La bonne nouvelle est que la pandémie a ouvert l’accès aux régions éloignées aux grands centres de traitement. Les consultations par vidéo ont permis d’accéder à des spécialistes éloignés.
Il y a donc une lueur d’espoir. Nous sommes maintenant rassurés quant aux soins que Jean Guy reçoit.
Je ne saurais trop insister sur l’importance de défendre vos propres droits et intérêts ou ceux d’un proche tout au long de ce parcours commun.
4 des 6 raisons pour lesquelles la vie vaut la peine
d’être vécue !
C’était la première fois que JG voyait sa mère depuis deux ans. Avant qu’il ne la revoie, il a eu des douleurs dorsales débilitantes, une crise cardiaque, six pneumonies, un diagnostic de MM et une greffe de cellules souches. C’était un moment émouvant que nous n’oublierons jamais.
Je vous pose la question : si vous aviez le choix entre amener un être cher chez un oncologue spécialiste du cancer dont il est atteint ou chez un oncologue plus près de chez vous qui traite de nombreux types de cancer, que feriez-vous?Je sais que ce n’est pas toujours aussi simple et que de nombreux facteurs entrent en ligne de compte. Nous avons la chance de pouvoir prendre cette décision.
Je suis de tout cœur avec ceux qui ne le peuvent pas. Mais cela ne signifie pas que vous devez cesser de plaider en faveur du meilleur traitement et des meilleurs soins disponibles dans ce grand pays.
Jean Guy et moi
Je m’en voudrais de ne pas souligner l’énorme soutien offert par Myélome Canada. Je les ai contactés lorsque nous nous sentions perdus et ils m’ont offert d’excellents conseils. Nous ne pourrons jamais les remercier assez pour le travail continu qu’ils font pour les Canadiens atteints d’un myélome multiple.

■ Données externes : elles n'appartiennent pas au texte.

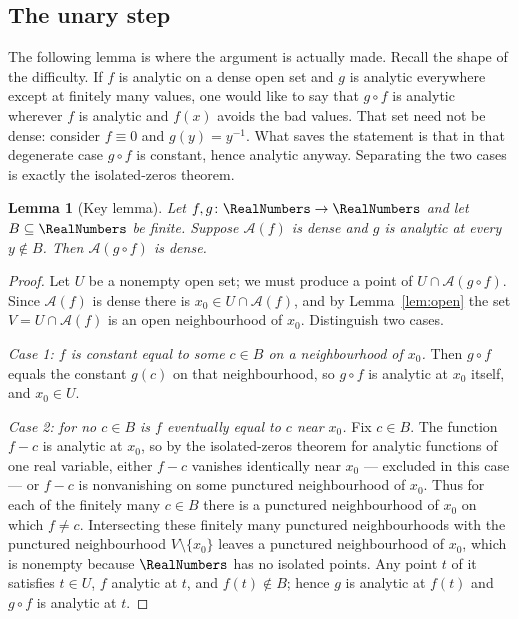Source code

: \documentclass[11pt,oneside]{article}
\newtheorem{lemma}[theorem]{Lemma}
\theoremstyle{definition}
\theoremstyle{remark}
\newcommand{\An}{\mathcal A}
\begin{document}
\subsection{The unary step}

The following lemma is where the argument is actually made.  Recall the shape
of the difficulty.  If $f$ is analytic on a dense open set and $g$ is analytic
everywhere except at finitely many values, one would like to say that
$g\circ f$ is analytic wherever $f$ is analytic and $f(x)$ avoids the bad
values.  That set need not be dense: consider $f\equiv 0$ and $g(y)=y^{-1}$.
What saves the statement is that in that degenerate case $g\circ f$ is
constant, hence analytic anyway.  Separating the two cases is exactly the
isolated-zeros theorem.

\begin{lemma}[Key lemma]\label{lem:key}
Let $f,g\colon\RealNumbers\to\RealNumbers$ and let $B\subseteq\RealNumbers$ be finite.  Suppose $\An(f)$ is
dense and $g$ is analytic at every $y\notin B$.  Then $\An(g\circ f)$ is
dense.
\end{lemma}

\begin{proof}
Let $U$ be a nonempty open set; we must produce a point of $U\cap\An(g\circ
f)$.  Since $\An(f)$ is dense there is $x_0\in U\cap\An(f)$, and by
Lemma~\ref{lem:open} the set $V=U\cap\An(f)$ is an open neighbourhood of $x_0$.
Distinguish two cases.

\emph{Case 1: $f$ is constant equal to some $c\in B$ on a neighbourhood of
$x_0$.}  Then $g\circ f$ equals the constant $g(c)$ on that neighbourhood, so
$g\circ f$ is analytic at $x_0$ itself, and $x_0\in U$.

\emph{Case 2: for no $c\in B$ is $f$ eventually equal to $c$ near $x_0$.}  Fix
$c\in B$.  The function $f-c$ is analytic at $x_0$, so by the isolated-zeros
theorem for analytic functions of one real variable, either $f-c$ vanishes
identically near $x_0$ --- excluded in this case --- or $f-c$ is nonvanishing
on some punctured neighbourhood of $x_0$.  Thus for each of the finitely many
$c\in B$ there is a punctured neighbourhood of $x_0$ on which $f\ne c$.
Intersecting these finitely many punctured neighbourhoods with the punctured
neighbourhood $V\setminus\{x_0\}$ leaves a punctured neighbourhood of $x_0$,
which is nonempty because $\RealNumbers$ has no isolated points.  Any point $t$ of it
satisfies $t\in U$, $f$ analytic at $t$, and $f(t)\notin B$; hence $g$ is
analytic at $f(t)$ and $g\circ f$ is analytic at $t$.
\end{proof}
\end{document}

Aussi, si je devais recommander une autre ressource qui a été, et continue d’être, inestimable, c’est le groupe de soutien à l’intention des patients et des proches aidants de Myélome Canada sur Facebook. Il nous a permis de prendre conscience des nombreuses difficultés que rencontrent d’autres patients en milieu rural.
À mon avis, les patients traités dans les communautés rurales doivent absolument demander un deuxième avis. C’est tout simplement logique et cela ne doit pas être perçu comme un manque de respect envers votre oncologue actuel. Le traitement du myélome est en constante évolution et le traitement de tout cancer est plus efficace lorsqu’il est abordé par une équipe constituée de spécialistes de différentes disciplines.

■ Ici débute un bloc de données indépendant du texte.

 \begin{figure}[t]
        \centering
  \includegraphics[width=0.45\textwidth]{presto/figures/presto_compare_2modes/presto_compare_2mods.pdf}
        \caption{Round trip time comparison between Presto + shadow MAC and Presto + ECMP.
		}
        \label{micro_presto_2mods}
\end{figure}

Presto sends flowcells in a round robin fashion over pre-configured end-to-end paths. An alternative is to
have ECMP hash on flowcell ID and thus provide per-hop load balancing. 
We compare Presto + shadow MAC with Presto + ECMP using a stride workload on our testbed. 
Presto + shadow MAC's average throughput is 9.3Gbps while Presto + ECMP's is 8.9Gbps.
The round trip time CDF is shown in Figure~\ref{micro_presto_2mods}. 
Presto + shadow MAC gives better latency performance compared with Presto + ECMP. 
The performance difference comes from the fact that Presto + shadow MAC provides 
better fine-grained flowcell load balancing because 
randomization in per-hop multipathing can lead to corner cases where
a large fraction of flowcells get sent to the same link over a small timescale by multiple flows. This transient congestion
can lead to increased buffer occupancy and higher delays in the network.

Si vous habitez dans une région rurale du Canada, sachez que vous avez droit à un accès égal aux soins de santé, peu importe où vous vivez dans notre grand pays.
Merci,
Erin 
Note du rédacteur : Nous espérons que vous apprécierez rencontrer nos étoiles de la rubrique « Pleins feux » en 2022 et les autres membres de la communauté de Myélome Canada. La rubrique « Pleins feux » de notre infolettre « Manchettes Myélome » présente le témoignage et les réflexions de membres de notre communauté, qu’ils soient patients, proches aidants ou professionnels de la santé. Les opinions exprimées et partagées sont celles de la personne qui s’exprime. Nous reconnaissons que le parcours et l’expérience de chacun sont différents. 
 
À vous tous qui avez partagé votre témoignage par le passé, ainsi qu’à ceux qui le font encore aujourd’hui, nous vous sommes reconnaissants… vous êtes une source d’inspiration.